Official Opposition Leader Philip 'Brave' Davis.

Official Opposition Leader Philip 'Brave' Davis.


Tribune Staff Reporter


THE government has agreed to pay $2,300 to each of the 23 straw vendors in George Town, Exuma who were left “devastated” after the market was destroyed by fire in April, according to Deputy Prime Minister Phillip “Brave” Davis.

The payout will total $52,900.

In his budget contribution, which was sent to the press last Wednesday but never read in Parliament, Mr Davis said the loss incurred by individual sellers as a result of the fire, according to vendor claims, range from $2,800 to $120,000.

He also said the declared average earning was $7,000 for 2013 and $8,000 for 2014. However, Mr Davis said two vendors declared earnings of $30,000 and $15,000 in 2014.

“Given the precedent set by government in the aftermath of the Nassau Straw Market in 2000, I am pleased to announce that this government has approved the grant of $2,300 to each of the 23 vendors claiming losses due to the fire at the Straw Market in George Town, Exuma,” Mr Davis’ statement said.

“For this major cooperative undertaking, I commend and thank the (Straw Market) Authority and its partners. For Exuma, the vendors may not, at this time, have all that they want right now, but the essentials for commerce are in place.

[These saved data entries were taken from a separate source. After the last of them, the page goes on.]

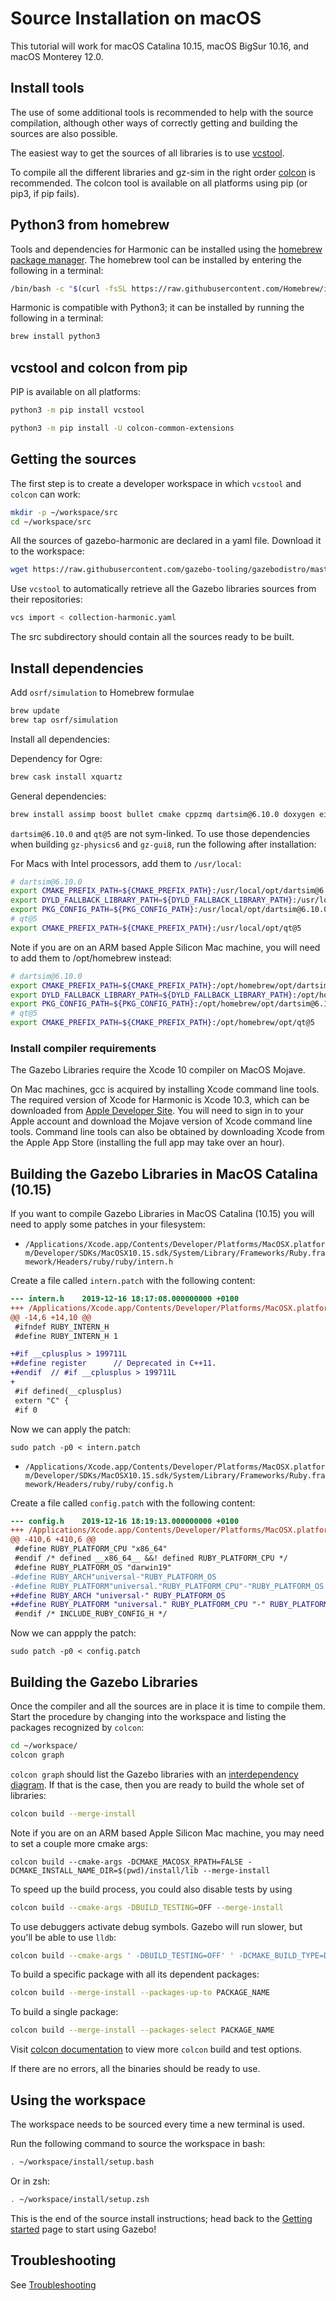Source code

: # Source Installation on macOS

This tutorial will work for macOS Catalina 10.15, macOS BigSur 10.16,
and macOS Monterey 12.0.

## Install tools

The use of some additional tools is recommended to help with the source compilation,
although other ways of correctly getting and building the sources are also possible.

The easiest way to get the sources of all libraries is to use
[vcstool](https://github.com/dirk-thomas/vcstool).

To compile all the different libraries and gz-sim in the right order
[colcon](https://colcon.readthedocs.io/en/released/) is recommended.
The colcon tool is available on all platforms using pip (or pip3, if pip fails).

## Python3 from homebrew

Tools and dependencies for Harmonic can be installed using the [homebrew package manager](https://brew.sh/).
The homebrew tool can be installed by entering the following in a terminal:

```bash
/bin/bash -c "$(curl -fsSL https://raw.githubusercontent.com/Homebrew/install/master/install.sh)"
```

Harmonic is compatible with Python3; it can be installed by running the following in a terminal:

```bash
brew install python3
```

## vcstool and colcon from pip

PIP is available on all platforms:

```bash
python3 -m pip install vcstool
```

```bash
python3 -m pip install -U colcon-common-extensions
```

## Getting the sources

The first step is to create a developer workspace in which `vcstool` and
`colcon` can work:

```bash
mkdir -p ~/workspace/src
cd ~/workspace/src
```

All the sources of gazebo-harmonic are declared in a yaml file. Download
it to the workspace:

```bash
wget https://raw.githubusercontent.com/gazebo-tooling/gazebodistro/master/collection-harmonic.yaml
```

Use `vcstool` to automatically retrieve all the Gazebo libraries sources from
their repositories:

```bash
vcs import < collection-harmonic.yaml
```

The src subdirectory should contain all the sources ready to be built.

## Install dependencies

Add `osrf/simulation` to Homebrew formulae

```bash
brew update
brew tap osrf/simulation
```

Install all dependencies:

Dependency for Ogre:

```bash
brew cask install xquartz
```

General dependencies:

```bash
brew install assimp boost bullet cmake cppzmq dartsim@6.10.0 doxygen eigen fcl ffmpeg flann freeimage freetype gdal gflags google-benchmark gts ipopt jsoncpp libccd libyaml libzzip libzip nlopt ode open-scene-graph ossp-uuid ogre1.9 ogre2.3 pkg-config protobuf qt@5 qwt-qt5 rapidjson ruby tbb tinyxml tinyxml2 urdfdom zeromq
```

`dartsim@6.10.0` and `qt@5` are not sym-linked. To use those dependencies when building
`gz-physics6` and `gz-gui8`, run the following after installation:

For Macs with Intel processors, add them to `/usr/local`:

```bash
# dartsim@6.10.0
export CMAKE_PREFIX_PATH=${CMAKE_PREFIX_PATH}:/usr/local/opt/dartsim@6.10.0
export DYLD_FALLBACK_LIBRARY_PATH=${DYLD_FALLBACK_LIBRARY_PATH}:/usr/local/opt/dartsim@6.10.0/lib:/usr/local/opt/octomap/local
export PKG_CONFIG_PATH=${PKG_CONFIG_PATH}:/usr/local/opt/dartsim@6.10.0/lib/pkgconfig
# qt@5
export CMAKE_PREFIX_PATH=${CMAKE_PREFIX_PATH}:/usr/local/opt/qt@5
```

Note if you are on an ARM based Apple Silicon Mac machine, you will need to add them to /opt/homebrew instead:

```bash
# dartsim@6.10.0
export CMAKE_PREFIX_PATH=${CMAKE_PREFIX_PATH}:/opt/homebrew/opt/dartsim@6.10.0
export DYLD_FALLBACK_LIBRARY_PATH=${DYLD_FALLBACK_LIBRARY_PATH}:/opt/homoebrew/opt/dartsim@6.10.0/lib:/opt/homebrew/opt/octomap/local
export PKG_CONFIG_PATH=${PKG_CONFIG_PATH}:/opt/homebrew/opt/dartsim@6.10.0/lib/pkgconfig
# qt@5
export CMAKE_PREFIX_PATH=${CMAKE_PREFIX_PATH}:/opt/homebrew/opt/qt@5
```

### Install compiler requirements

The Gazebo Libraries require the Xcode 10 compiler on MacOS Mojave.

On Mac machines, gcc is acquired by installing Xcode command line tools.
The required version of Xcode for Harmonic is Xcode 10.3, which can be downloaded from
[Apple Developer Site](https://developer.apple.com/download/more/).
You will need to sign in to your Apple account and download the Mojave version of
Xcode command line tools. Command line tools can also be obtained by downloading
Xcode from the Apple App Store (installing the full app may take over an hour).

## Building the Gazebo Libraries in MacOS Catalina (10.15)

If you want to compile Gazebo Libraries in MacOS Catalina (10.15) you will need to apply some patches in your filesystem:

 - `/Applications/Xcode.app/Contents/Developer/Platforms/MacOSX.platform/Developer/SDKs/MacOSX10.15.sdk/System/Library/Frameworks/Ruby.framework/Headers/ruby/ruby/intern.h`

Create a file called `intern.patch` with the following content:

```patch
--- intern.h    2019-12-16 18:17:08.000000000 +0100
+++ /Applications/Xcode.app/Contents/Developer/Platforms/MacOSX.platform/Developer/SDKs/MacOSX10.15.sdk/System/Library/Frameworks/Ruby.framework/Headers/ruby/ruby/intern.h
@@ -14,6 +14,10 @@
 #ifndef RUBY_INTERN_H
 #define RUBY_INTERN_H 1

+#if __cplusplus > 199711L
+#define register      // Deprecated in C++11.
+#endif  // #if __cplusplus > 199711L
+
 #if defined(__cplusplus)
 extern "C" {
 #if 0
```

Now we can apply the patch:

```{.sh}
sudo patch -p0 < intern.patch
```

 - `/Applications/Xcode.app/Contents/Developer/Platforms/MacOSX.platform/Developer/SDKs/MacOSX10.15.sdk/System/Library/Frameworks/Ruby.framework/Headers/ruby/ruby/config.h`

Create a file called `config.patch` with the following content:

```patch
--- config.h    2019-12-16 18:19:13.000000000 +0100
+++ /Applications/Xcode.app/Contents/Developer/Platforms/MacOSX.platform/Developer/SDKs/MacOSX10.15.sdk/System/Library/Frameworks/Ruby.framework/Headers/ruby/ruby/config.h
@@ -410,6 +410,6 @@
 #define RUBY_PLATFORM_CPU "x86_64"
 #endif /* defined __x86_64__ &&! defined RUBY_PLATFORM_CPU */
 #define RUBY_PLATFORM_OS "darwin19"
-#define RUBY_ARCH"universal-"RUBY_PLATFORM_OS
-#define RUBY_PLATFORM"universal."RUBY_PLATFORM_CPU"-"RUBY_PLATFORM_OS
+#define RUBY_ARCH "universal-" RUBY_PLATFORM_OS
+#define RUBY_PLATFORM "universal." RUBY_PLATFORM_CPU "-" RUBY_PLATFORM_OS
 #endif /* INCLUDE_RUBY_CONFIG_H */
```

Now we can appply the patch:

```{.sh}
sudo patch -p0 < config.patch
```

## Building the Gazebo Libraries

Once the compiler and all the sources are in place it is time to compile them.
Start the procedure by changing into the workspace and listing the packages
recognized by `colcon`:

```bash
cd ~/workspace/
colcon graph
```

`colcon graph` should list the Gazebo libraries with an
[interdependency diagram](https://colcon.readthedocs.io/en/released/reference/verb/graph.html#example-output).
If that is the case, then you are ready
to build the whole set of libraries:

```bash
colcon build --merge-install
```

Note if you are on an ARM based Apple Silicon Mac machine, you may need to set a couple more cmake args:

```
colcon build --cmake-args -DCMAKE_MACOSX_RPATH=FALSE -DCMAKE_INSTALL_NAME_DIR=$(pwd)/install/lib --merge-install
```

To speed up the build process, you could also disable tests by using

```bash
colcon build --cmake-args -DBUILD_TESTING=OFF --merge-install
```

To use debuggers activate debug symbols. Gazebo will run slower, but you'll be able to use `lldb`:

```bash
colcon build --cmake-args ' -DBUILD_TESTING=OFF' ' -DCMAKE_BUILD_TYPE=Debug' --merge-install
```

To build a specific package with all its dependent packages:

```bash
colcon build --merge-install --packages-up-to PACKAGE_NAME
```

To build a single package:

```bash
colcon build --merge-install --packages-select PACKAGE_NAME
```

Visit [colcon documentation](https://colcon.readthedocs.io/en/released/#) to view more `colcon` build and test options.

If there are no errors, all the binaries should be ready to use.

## Using the workspace

The workspace needs to be sourced every time a new terminal is used.

Run the following command to source the workspace in bash:

```bash
. ~/workspace/install/setup.bash
```

Or in zsh:

```zsh
. ~/workspace/install/setup.zsh
```

This is the end of the source install instructions; head back to the [Getting started](/docs/all/getstarted)
page to start using Gazebo!

## Troubleshooting

See [Troubleshooting](/docs/harmonic/troubleshooting#macos)

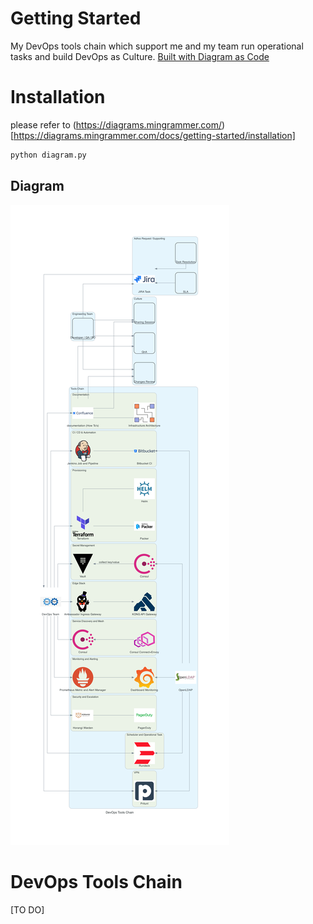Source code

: # Getting Started

My DevOps tools chain which support me and my team run operational tasks and build DevOps as Culture. [Built with Diagram as Code](https://diagrams.mingrammer.com/)

# Installation

please refer to (https://diagrams.mingrammer.com/)[https://diagrams.mingrammer.com/docs/getting-started/installation]

```sh
python diagram.py
```

## Diagram

![DevOps Tools Chain](devops_tools_chain.png "DevOps Tools Chain")

# DevOps Tools Chain

[TO DO]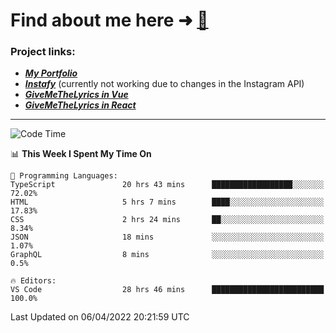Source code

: # Find about me here ➜ [🧑](https://pauabella.dev)

### Project links:
- ***[My Portfolio](https://pauabella.dev)***
- ***[Instafy](https://instafy.me)*** (currently not working due to changes in the Instagram API)
- ***[GiveMeTheLyrics in Vue](https://lyrics.pauabella.dev)***
- ***[GiveMeTheLyrics in React](https://pauabella.dev/GiveMeTheLyrics)***

---
<!--START_SECTION:waka-->
![Code Time](http://img.shields.io/badge/Code%20Time-928%20hrs%2022%20mins-blue)

📊 **This Week I Spent My Time On** 

```text
💬 Programming Languages: 
TypeScript               20 hrs 43 mins      ██████████████████░░░░░░░   72.02% 
HTML                     5 hrs 7 mins        ████░░░░░░░░░░░░░░░░░░░░░   17.83% 
CSS                      2 hrs 24 mins       ██░░░░░░░░░░░░░░░░░░░░░░░   8.34% 
JSON                     18 mins             ░░░░░░░░░░░░░░░░░░░░░░░░░   1.07% 
GraphQL                  8 mins              ░░░░░░░░░░░░░░░░░░░░░░░░░   0.5%

🔥 Editors: 
VS Code                  28 hrs 46 mins      █████████████████████████   100.0%

```


 Last Updated on 06/04/2022 20:21:59 UTC
<!--END_SECTION:waka-->

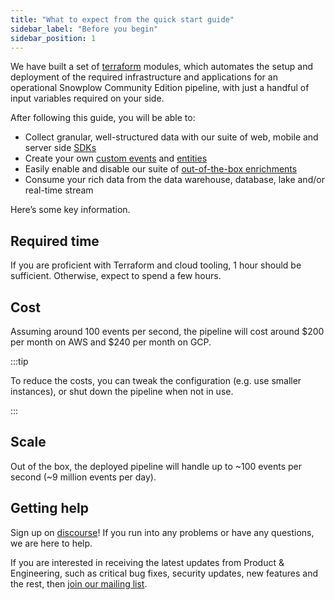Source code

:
```yaml
---
title: "What to expect from the quick start guide"
sidebar_label: "Before you begin"
sidebar_position: 1
---
```


We have built a set of [terraform](https://www.terraform.io/docs/language/modules/develop/index.html) modules, which automates the setup and deployment of the required infrastructure and applications for an operational Snowplow Community Edition pipeline, with just a handful of input variables required on your side.

After following this guide, you will be able to: 

- Collect granular, well-structured data with our suite of web, mobile and server side [SDKs](/docs/sources/trackers/index.md)
- Create your own [custom events](/docs/fundamentals/events/index.md#self-describing-events) and [entities](/docs/fundamentals/entities/index.md#custom-entities)
- Easily enable and disable our suite of [out-of-the-box enrichments](/docs/pipeline/enrichments/available-enrichments/index.md)
- Consume your rich data from the data warehouse, database, lake and/or real-time stream

Here’s some key information.

## Required time

If you are proficient with Terraform and cloud tooling, 1 hour should be sufficient. Otherwise, expect to spend a few hours.

## Cost

Assuming around 100 events per second, the pipeline will cost around $200 per month on AWS and $240 per month on GCP.

:::tip

To reduce the costs, you can tweak the configuration (e.g. use smaller instances), or shut down the pipeline when not in use.

:::

## Scale

Out of the box, the deployed pipeline will handle up to ~100 events per second (~9 million events per day).

## Getting help

Sign up on [discourse](https://discourse.snowplow.io/)! If you run into any problems or have any questions, we are here to help.

If you are interested in receiving the latest updates from Product & Engineering, such as critical bug fixes, security updates, new features and the rest, then [join our mailing list](https://info.snowplow.io/newsletter-signup).
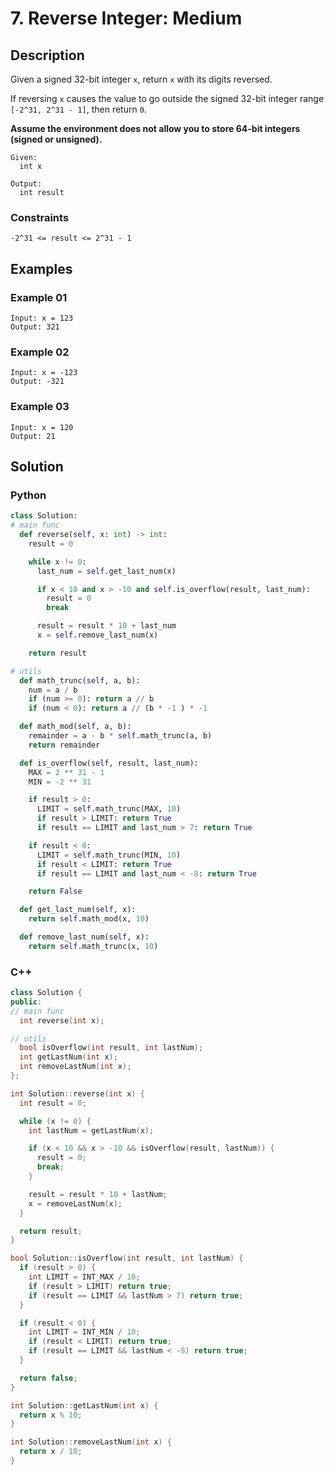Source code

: # 7. Reverse Integer: Medium

## Description

Given a signed 32-bit integer `x`, return `x` with its digits reversed.

If reversing `x` causes the value to go outside the signed 32-bit integer range `[-2^31, 2^31 - 1]`, then return `0`.

**Assume the environment does not allow you to store 64-bit integers (signed or unsigned).**

```
Given:
  int x

Output:
  int result
```

### Constraints

```
-2^31 <= result <= 2^31 - 1
```

## Examples

### Example 01

```
Input: x = 123
Output: 321
```

### Example 02

```
Input: x = -123
Output: -321
```

### Example 03

```
Input: x = 120
Output: 21
```

## Solution

### Python

```python
class Solution:
# main func
  def reverse(self, x: int) -> int:
    result = 0

    while x != 0:
      last_num = self.get_last_num(x)

      if x < 10 and x > -10 and self.is_overflow(result, last_num):
        result = 0
        break

      result = result * 10 + last_num
      x = self.remove_last_num(x)

    return result

# utils
  def math_trunc(self, a, b):
    num = a / b
    if (num >= 0): return a // b
    if (num < 0): return a // (b * -1 ) * -1

  def math_mod(self, a, b):
    remainder = a - b * self.math_trunc(a, b)
    return remainder

  def is_overflow(self, result, last_num):
    MAX = 2 ** 31 - 1
    MIN = -2 ** 31

    if result > 0:
      LIMIT = self.math_trunc(MAX, 10)
      if result > LIMIT: return True
      if result == LIMIT and last_num > 7: return True

    if result < 0:
      LIMIT = self.math_trunc(MIN, 10)
      if result < LIMIT: return True
      if result == LIMIT and last_num < -8: return True

    return False

  def get_last_num(self, x):
    return self.math_mod(x, 10)

  def remove_last_num(self, x):
    return self.math_trunc(x, 10)
```

### C++

```cpp
class Solution {
public:
// main func
  int reverse(int x);

// utils
  bool isOverflow(int result, int lastNum);
  int getLastNum(int x);
  int removeLastNum(int x);
};

int Solution::reverse(int x) {
  int result = 0;

  while (x != 0) {
    int lastNum = getLastNum(x);

    if (x < 10 && x > -10 && isOverflow(result, lastNum)) {
      result = 0;
      break;
    }

    result = result * 10 + lastNum;
    x = removeLastNum(x);
  }

  return result;
}

bool Solution::isOverflow(int result, int lastNum) {
  if (result > 0) {
    int LIMIT = INT_MAX / 10;
    if (result > LIMIT) return true;
    if (result == LIMIT && lastNum > 7) return true;
  }

  if (result < 0) {
    int LIMIT = INT_MIN / 10;
    if (result < LIMIT) return true;
    if (result == LIMIT && lastNum < -8) return true;
  }

  return false;
}

int Solution::getLastNum(int x) {
  return x % 10;
}

int Solution::removeLastNum(int x) {
  return x / 10;
}
```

“As we rebuild, vendors and all (of) Exuma can be assured of the full commitment of government – not to restore what was - but to build for Exuma, a better, modern, and well-deserved Straw Market.”

Mr Davis also said a decision was also made to establish the Straw Market Authority/Exuma Straw Market Reconstruction Fund at the Bank of The Bahamas. He said the signatories to the account would be the chairman of the Straw Market Authority, president of Exuma Christian Council, and Exuma’s chief councillor.

All donations to the relief effort will be channelled to that account.

Fire Chief Superintendent Walter Evans previously said the fire was the result of an “electrical short circuit.”

He said that as a result of the short circuit, the “entire wooden setup” was ignited, completely destroying the structure.

Supt Evans also told The Tribune that on the night of the fire, officials had no fire truck to combat the blaze. He said officials had to use a truck from the Bahamas Electricity Corporation as well as an airport crash/fire/rescue truck to fight the fire.